This first opening episode is about the introduction of our publications´ strategic planning. We have envisaged a research agenda segmented into 29 episodes. As usual,  we dispatch our framework of reference every Friday before midnight, and we return on Monday to offer our additional strategic reflections. Every weekend, the core material of the class is on your table, and we assume that you have read all our slides carefully. We also require that you try to reflect on the material. You are required to print and write your own production of notes, ideas, and try to stretch your mind to generate your personal strategic reflections. Afterwards, you will be able to compare yours with ours, and by matching them or not, you will be able to evaluate the quality of your own thinking and analytical capabilities.

Every saga is the summary of an elective course at the level of a master’s degree at a good, respected university, and if you perform the effort to read our bibliographical references, we are convinced to the marrow of our bones that you will develop your critical thinking and your philosophical allure. If you don´t grind enough your brain, you will not be able to develop your insights, losing a blessed opportunity to work out your brainiac intuitive mindset, either.

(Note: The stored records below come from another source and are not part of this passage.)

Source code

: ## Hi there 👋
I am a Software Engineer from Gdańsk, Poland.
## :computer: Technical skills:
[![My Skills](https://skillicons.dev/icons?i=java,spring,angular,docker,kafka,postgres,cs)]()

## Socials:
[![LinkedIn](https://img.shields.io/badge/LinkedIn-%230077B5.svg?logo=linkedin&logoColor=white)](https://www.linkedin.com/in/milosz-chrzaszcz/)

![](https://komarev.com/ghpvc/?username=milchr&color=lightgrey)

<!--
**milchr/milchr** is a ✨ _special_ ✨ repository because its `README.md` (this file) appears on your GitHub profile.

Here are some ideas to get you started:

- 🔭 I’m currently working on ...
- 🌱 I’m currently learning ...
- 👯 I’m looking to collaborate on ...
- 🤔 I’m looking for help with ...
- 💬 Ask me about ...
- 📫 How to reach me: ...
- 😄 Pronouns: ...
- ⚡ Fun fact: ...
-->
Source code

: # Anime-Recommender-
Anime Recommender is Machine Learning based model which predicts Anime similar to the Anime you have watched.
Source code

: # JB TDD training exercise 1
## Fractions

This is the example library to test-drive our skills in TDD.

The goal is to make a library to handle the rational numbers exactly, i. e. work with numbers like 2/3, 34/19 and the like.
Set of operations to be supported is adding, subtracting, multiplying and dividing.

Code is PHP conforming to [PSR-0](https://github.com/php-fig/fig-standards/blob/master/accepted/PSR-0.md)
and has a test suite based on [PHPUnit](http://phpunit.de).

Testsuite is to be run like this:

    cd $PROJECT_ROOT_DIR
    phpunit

Despite that, this saga is focusing on Central America, it attains all the conquered territories of the Iberian Peninsula, France, the United Kingdom, the Low-Countries, and the rest of the territories of the subsequent heirs of the Habsburg-Valois/Castile-Aragon dynasties. This last sprint of publications is about the Spanish Bourbon empire, and we will discover its link with the Bourbons of France, and how both branches shaped the fate of America, all together with England and Portugal.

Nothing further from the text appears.